Кое-кто остался зимовать в долине, правда — немногие, те, что были тяжелы на подъем и хотели повременить, поглядеть, чем все это кончится. Но выдержали они только одну зиму, в первый же день, как только вскрылось озеро, они тронулись в путь.

Дольше всех держались хозяева небольших дворов на берегу озера. Но рудника больше не существовало, продавать масло, молоко и сыр стало некому. И после того как два года подряд был недород из-за проливных дождей летом и ранних заморозков осенью, хозяева махнули рукой на свои усадьбы. Кое-кто уехал в Америку, кое-кто перебрался обратно в селение; а домики так и остались стоять, зарастая кустарником, пока совсем не разрушились…

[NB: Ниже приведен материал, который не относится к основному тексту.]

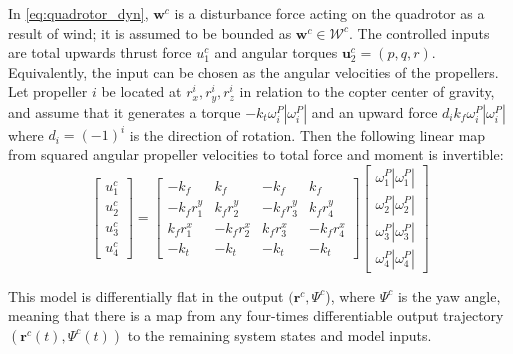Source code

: \documentclass[conference]{IEEEtran}
\begin{document}
In \eqref{eq:quadrotor_dyn}, $\mathbf{w}^c$ is a disturbance force acting on the quadrotor as a result of wind; it is assumed to be bounded as $\mathbf{w}^c \in \mathcal W^c$. The controlled inputs are total upwards thrust force $u_1^c$ and angular torques $\mathbf{u}^c_2 = (p,q,r)$. Equivalently, the input can be chosen as the angular velocities of the propellers. Let propeller $i$ be located at $r_x^i, r_y^i, r_z^i$ in relation to the copter center of gravity, and assume that it generates a torque $- k_t \omega_i^P |\omega_i^P|$ and an upward force $d_i k_f \omega_i^P |\omega_i^P|$ where $d_i = (-1)^i$ is the direction of rotation. Then the following linear map from squared angular propeller velocities to total force and moment is invertible:
\begin{equation}
\begin{bmatrix}
  u_1^c \\
  u_2^c \\
  u_3^c \\
  u_4^c
\end{bmatrix} =
\begin{bmatrix}
  -k_f  & k_f& -k_f&  k_f \\
    -k_f r_1^y &   k_f r_2^y &  -k_f r_3^y &   k_f r_4^y \\
     k_f r_1^x &  -k_f r_2^x &   k_f r_3^x  & -k_f r_4^x \\
     -k_t  &     -k_t    &   -k_t       & -k_t
\end{bmatrix}
\begin{bmatrix}
  \omega^P_1 |\omega^P_1| \\
  \omega^P_2 |\omega^P_2| \\
  \omega^P_3 |\omega^P_3| \\
  \omega^P_4 |\omega^P_4|
\end{bmatrix}
\end{equation}

This model is differentially flat in the output $(\mathbf{r}^c, \Psi^c$), where $\Psi^c$ is the yaw angle, meaning that there is a map from any four-times differentiable output trajectory $(\mathbf{r}^c(t), \Psi^c(t))$ to the remaining system states and model inputs.
\end{document}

Так прошло несколько лет. Пер жил в своей избушке с женой и с двумя детьми; мальчику вскоре должно было исполниться пятнадцать, девочке — тринадцать. Он видел, как оседают и рушатся лачуги возле устья реки. Стало быть, вот к чему все это шло! Скоро здесь стало совсем безлюдно и свободно, как прежде. Он ходил и прислушивался, скоро ли в долине станет совсем тихо. Однажды он подошел к жене и спросил: может, она тоже уберется прочь, ведь и она вроде всех этих — городская франтиха. Пер говорил таким тоном, что жена тотчас же бросила работу и начала собирать в дорогу вещи да съестное. Забрала она с собой и девочку.

— С тех пор как стало так тихо, девочке здесь не нравится, — сказала жена.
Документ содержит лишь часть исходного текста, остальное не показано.